J-Pop Printmaking With Mesa Arts Center's David Manje

Printmaking has come a long way since Hokusai's "Great Wave." At Mesa Arts Center (MAC) in Arizona, I rolled acid paint onto stencils and cranked out anime-pop prints.
This post was published on the now-closed HuffPost Contributor platform. Contributors control their own work and posted freely to our site. If you need to flag this entry as abusive, send us an email.

Printmaking has come a long way since Hokusai's "Great Wave." At Mesa Arts Center (MAC) in Arizona, I rolled acid paint onto stencils and cranked out anime-pop prints.

"I wanted to be an artist since I was a child," says my workshop instructor, David Manje. He lived out his dream and became a well-respected printmaker, with multiple arts and education degrees from Arizona State University. Now retired, he teaches part-time at MAC.

David introduced me to pochoir: a fast-paced, "randomly sequential" printmaking technique. Watch this video to see our art-making in action.

Traditionally, pochoir involves inking or painting stencils for hard-edged prints. David's unique, freestyle method creates neon layers that flow from pop art to abstract.

My jaw dropped when I saw the stencils David made for me. He had cut out over 70 shapes representing my spooky-cute world, including my Scottish Fold cat, eyelashes, lips, hearts -- and even a bagelhead.

This is how we rolled:

1. David set up three stations. Each had an inked Plexiglas plate, several paints, and a selection of stencils. Using a roller, he showed me how to color the stencils until they reached an orange-peel-like texture.

2. We randomly layered the colored stencils onto the plates, with plenty of overlap.

3. David covered each plate with dry paper, and I cranked it through an etching press. "A manual press lets the printer feel the variations in pressure exerted on the paper and plate," he explains.
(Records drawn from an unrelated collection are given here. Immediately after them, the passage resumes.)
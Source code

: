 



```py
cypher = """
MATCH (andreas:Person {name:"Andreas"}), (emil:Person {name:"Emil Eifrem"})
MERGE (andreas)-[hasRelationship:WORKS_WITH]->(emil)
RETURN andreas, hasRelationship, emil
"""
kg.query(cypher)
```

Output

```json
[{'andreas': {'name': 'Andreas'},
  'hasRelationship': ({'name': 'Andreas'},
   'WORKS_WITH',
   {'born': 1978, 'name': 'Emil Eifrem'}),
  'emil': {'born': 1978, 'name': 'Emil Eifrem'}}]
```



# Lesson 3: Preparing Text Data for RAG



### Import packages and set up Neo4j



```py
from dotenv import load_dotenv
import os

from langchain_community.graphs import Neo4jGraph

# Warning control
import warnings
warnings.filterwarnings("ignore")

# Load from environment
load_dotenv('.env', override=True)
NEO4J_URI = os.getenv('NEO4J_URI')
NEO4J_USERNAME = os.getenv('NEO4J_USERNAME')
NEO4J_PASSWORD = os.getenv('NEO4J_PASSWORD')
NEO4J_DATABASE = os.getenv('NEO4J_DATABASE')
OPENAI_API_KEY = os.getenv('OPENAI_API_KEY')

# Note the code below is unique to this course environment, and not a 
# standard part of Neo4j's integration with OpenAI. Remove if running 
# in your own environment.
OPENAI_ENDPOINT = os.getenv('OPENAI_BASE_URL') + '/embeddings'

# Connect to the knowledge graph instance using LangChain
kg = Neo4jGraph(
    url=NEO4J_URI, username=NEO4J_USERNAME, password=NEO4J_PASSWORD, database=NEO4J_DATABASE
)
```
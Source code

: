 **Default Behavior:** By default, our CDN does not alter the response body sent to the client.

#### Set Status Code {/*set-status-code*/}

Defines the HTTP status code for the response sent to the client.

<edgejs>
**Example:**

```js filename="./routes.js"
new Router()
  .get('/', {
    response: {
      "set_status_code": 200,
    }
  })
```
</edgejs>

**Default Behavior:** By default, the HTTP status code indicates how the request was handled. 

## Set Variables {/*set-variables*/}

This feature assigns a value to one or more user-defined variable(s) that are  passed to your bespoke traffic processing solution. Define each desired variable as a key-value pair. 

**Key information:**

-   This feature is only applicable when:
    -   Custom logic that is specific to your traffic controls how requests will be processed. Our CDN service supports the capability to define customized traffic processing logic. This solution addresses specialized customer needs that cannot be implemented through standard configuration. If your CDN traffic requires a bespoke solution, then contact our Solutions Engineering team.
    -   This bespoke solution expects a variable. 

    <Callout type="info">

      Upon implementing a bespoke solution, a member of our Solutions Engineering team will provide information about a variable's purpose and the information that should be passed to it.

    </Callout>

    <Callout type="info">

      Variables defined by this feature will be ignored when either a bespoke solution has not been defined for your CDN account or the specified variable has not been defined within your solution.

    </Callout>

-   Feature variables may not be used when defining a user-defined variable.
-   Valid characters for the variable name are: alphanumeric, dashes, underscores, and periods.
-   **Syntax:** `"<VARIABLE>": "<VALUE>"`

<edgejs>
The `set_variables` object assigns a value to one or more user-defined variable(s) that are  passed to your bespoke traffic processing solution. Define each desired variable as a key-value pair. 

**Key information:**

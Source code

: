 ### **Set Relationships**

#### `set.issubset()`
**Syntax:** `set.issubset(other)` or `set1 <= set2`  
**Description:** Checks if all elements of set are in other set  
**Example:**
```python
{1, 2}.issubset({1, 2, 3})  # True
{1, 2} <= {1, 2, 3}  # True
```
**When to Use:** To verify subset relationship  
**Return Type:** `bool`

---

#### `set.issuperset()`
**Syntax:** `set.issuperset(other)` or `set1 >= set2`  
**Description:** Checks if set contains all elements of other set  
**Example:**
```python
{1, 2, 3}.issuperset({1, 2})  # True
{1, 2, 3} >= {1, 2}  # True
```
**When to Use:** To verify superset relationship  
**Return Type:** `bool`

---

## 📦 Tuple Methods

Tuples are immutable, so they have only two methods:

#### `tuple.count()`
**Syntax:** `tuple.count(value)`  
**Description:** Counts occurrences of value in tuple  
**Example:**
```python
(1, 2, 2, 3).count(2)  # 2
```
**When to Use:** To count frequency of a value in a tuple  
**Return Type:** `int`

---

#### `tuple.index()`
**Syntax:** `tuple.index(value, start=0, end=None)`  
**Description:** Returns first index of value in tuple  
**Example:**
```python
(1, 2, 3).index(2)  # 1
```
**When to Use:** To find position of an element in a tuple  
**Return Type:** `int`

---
The first run, called a "generation-one print," was starkly graphic with bright colors and hard edges.

4. We removed the stencils, switched them between the plates, and did a second run -- this time, with wet paper and greater pressure. "The color and shape magic begins to happen as the stencils continue to be interchanged," says David. "Random patterns begin to occur on the tops and bottoms of each stencil that breakup recognizable imagery."

In total, we made four generations of three plates, or 12 works. With each run, the clean cut-outs devolved further into soft-hued amalgams.

I had a lively afternoon with David -- one of the warmest teachers I've ever met -- and got an arm workout to boot. The spacious, modern Mesa Arts Center also offers painting, drawing, sculpture, performance, and other classes.

Have you tried your hand at printmaking? Did you find the instructional art video helpful?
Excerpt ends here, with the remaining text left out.